-- Record set follows --

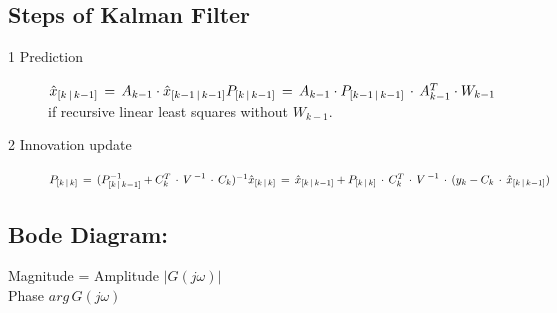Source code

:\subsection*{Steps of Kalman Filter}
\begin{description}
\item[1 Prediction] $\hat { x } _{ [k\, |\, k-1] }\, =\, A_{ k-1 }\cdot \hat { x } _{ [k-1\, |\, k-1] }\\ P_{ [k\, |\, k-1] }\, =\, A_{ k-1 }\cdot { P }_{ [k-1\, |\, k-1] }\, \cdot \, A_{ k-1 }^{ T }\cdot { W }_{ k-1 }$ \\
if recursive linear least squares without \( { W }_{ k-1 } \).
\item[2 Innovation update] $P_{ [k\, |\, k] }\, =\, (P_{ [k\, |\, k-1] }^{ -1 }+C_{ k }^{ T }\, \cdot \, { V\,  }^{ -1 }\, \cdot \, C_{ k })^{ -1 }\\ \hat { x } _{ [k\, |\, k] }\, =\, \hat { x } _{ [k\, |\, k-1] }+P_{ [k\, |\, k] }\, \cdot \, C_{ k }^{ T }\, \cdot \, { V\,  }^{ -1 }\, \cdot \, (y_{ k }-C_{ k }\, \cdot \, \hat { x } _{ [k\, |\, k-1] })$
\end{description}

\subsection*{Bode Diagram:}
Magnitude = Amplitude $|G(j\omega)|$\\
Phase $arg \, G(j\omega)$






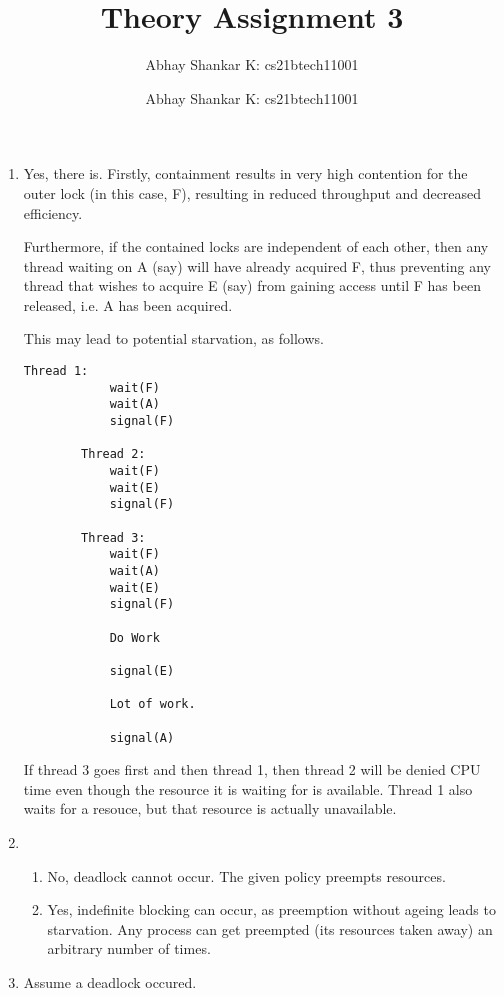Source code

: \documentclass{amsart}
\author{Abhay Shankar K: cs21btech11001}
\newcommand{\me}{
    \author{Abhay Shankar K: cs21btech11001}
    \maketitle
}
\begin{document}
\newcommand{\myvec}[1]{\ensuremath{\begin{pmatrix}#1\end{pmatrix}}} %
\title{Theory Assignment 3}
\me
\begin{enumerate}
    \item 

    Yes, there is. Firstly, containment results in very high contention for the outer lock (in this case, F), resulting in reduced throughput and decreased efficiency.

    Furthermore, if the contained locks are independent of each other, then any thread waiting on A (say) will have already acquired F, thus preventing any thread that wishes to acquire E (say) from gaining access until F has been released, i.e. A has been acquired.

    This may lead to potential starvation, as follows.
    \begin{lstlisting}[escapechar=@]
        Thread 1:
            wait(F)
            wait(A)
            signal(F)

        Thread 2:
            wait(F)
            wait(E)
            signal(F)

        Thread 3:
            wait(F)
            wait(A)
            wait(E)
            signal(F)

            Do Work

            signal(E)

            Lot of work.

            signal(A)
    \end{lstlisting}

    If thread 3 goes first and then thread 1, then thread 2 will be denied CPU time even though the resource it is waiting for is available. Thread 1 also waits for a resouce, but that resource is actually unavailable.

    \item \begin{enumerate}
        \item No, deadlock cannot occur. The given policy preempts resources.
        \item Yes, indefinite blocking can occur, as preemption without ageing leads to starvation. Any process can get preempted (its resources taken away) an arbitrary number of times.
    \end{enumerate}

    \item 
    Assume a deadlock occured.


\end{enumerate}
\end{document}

-- Record set concluded --

Assignment |
Your copy should match every record exactly and contain no pictures.

Output of the exercise |
Source code

:\subsection*{Steps of Kalman Filter}
\begin{description}
\item[1 Prediction] $\hat { x } _{ [k\, |\, k-1] }\, =\, A_{ k-1 }\cdot \hat { x } _{ [k-1\, |\, k-1] }\\ P_{ [k\, |\, k-1] }\, =\, A_{ k-1 }\cdot { P }_{ [k-1\, |\, k-1] }\, \cdot \, A_{ k-1 }^{ T }\cdot { W }_{ k-1 }$ \\
if recursive linear least squares without \( { W }_{ k-1 } \).
\item[2 Innovation update] $P_{ [k\, |\, k] }\, =\, (P_{ [k\, |\, k-1] }^{ -1 }+C_{ k }^{ T }\, \cdot \, { V\,  }^{ -1 }\, \cdot \, C_{ k })^{ -1 }\\ \hat { x } _{ [k\, |\, k] }\, =\, \hat { x } _{ [k\, |\, k-1] }+P_{ [k\, |\, k] }\, \cdot \, C_{ k }^{ T }\, \cdot \, { V\,  }^{ -1 }\, \cdot \, (y_{ k }-C_{ k }\, \cdot \, \hat { x } _{ [k\, |\, k-1] })$
\end{description}

\subsection*{Bode Diagram:}
Magnitude = Amplitude $|G(j\omega)|$\\
Phase $arg \, G(j\omega)$






Source code

: \documentclass{amsart}
\author{Abhay Shankar K: cs21btech11001}
\newcommand{\me}{
    \author{Abhay Shankar K: cs21btech11001}
    \maketitle
}
\begin{document}
\newcommand{\myvec}[1]{\ensuremath{\begin{pmatrix}#1\end{pmatrix}}} %
\title{Theory Assignment 3}
\me
\begin{enumerate}
    \item 

    Yes, there is. Firstly, containment results in very high contention for the outer lock (in this case, F), resulting in reduced throughput and decreased efficiency.

    Furthermore, if the contained locks are independent of each other, then any thread waiting on A (say) will have already acquired F, thus preventing any thread that wishes to acquire E (say) from gaining access until F has been released, i.e. A has been acquired.

    This may lead to potential starvation, as follows.
    \begin{lstlisting}[escapechar=@]
        Thread 1:
            wait(F)
            wait(A)
            signal(F)

        Thread 2:
            wait(F)
            wait(E)
            signal(F)

        Thread 3:
            wait(F)
            wait(A)
            wait(E)
            signal(F)

            Do Work

            signal(E)

            Lot of work.

            signal(A)
    \end{lstlisting}

    If thread 3 goes first and then thread 1, then thread 2 will be denied CPU time even though the resource it is waiting for is available. Thread 1 also waits for a resouce, but that resource is actually unavailable.

    \item \begin{enumerate}
        \item No, deadlock cannot occur. The given policy preempts resources.
        \item Yes, indefinite blocking can occur, as preemption without ageing leads to starvation. Any process can get preempted (its resources taken away) an arbitrary number of times.
    \end{enumerate}

    \item 
    Assume a deadlock occured.


\end{enumerate}
\end{document}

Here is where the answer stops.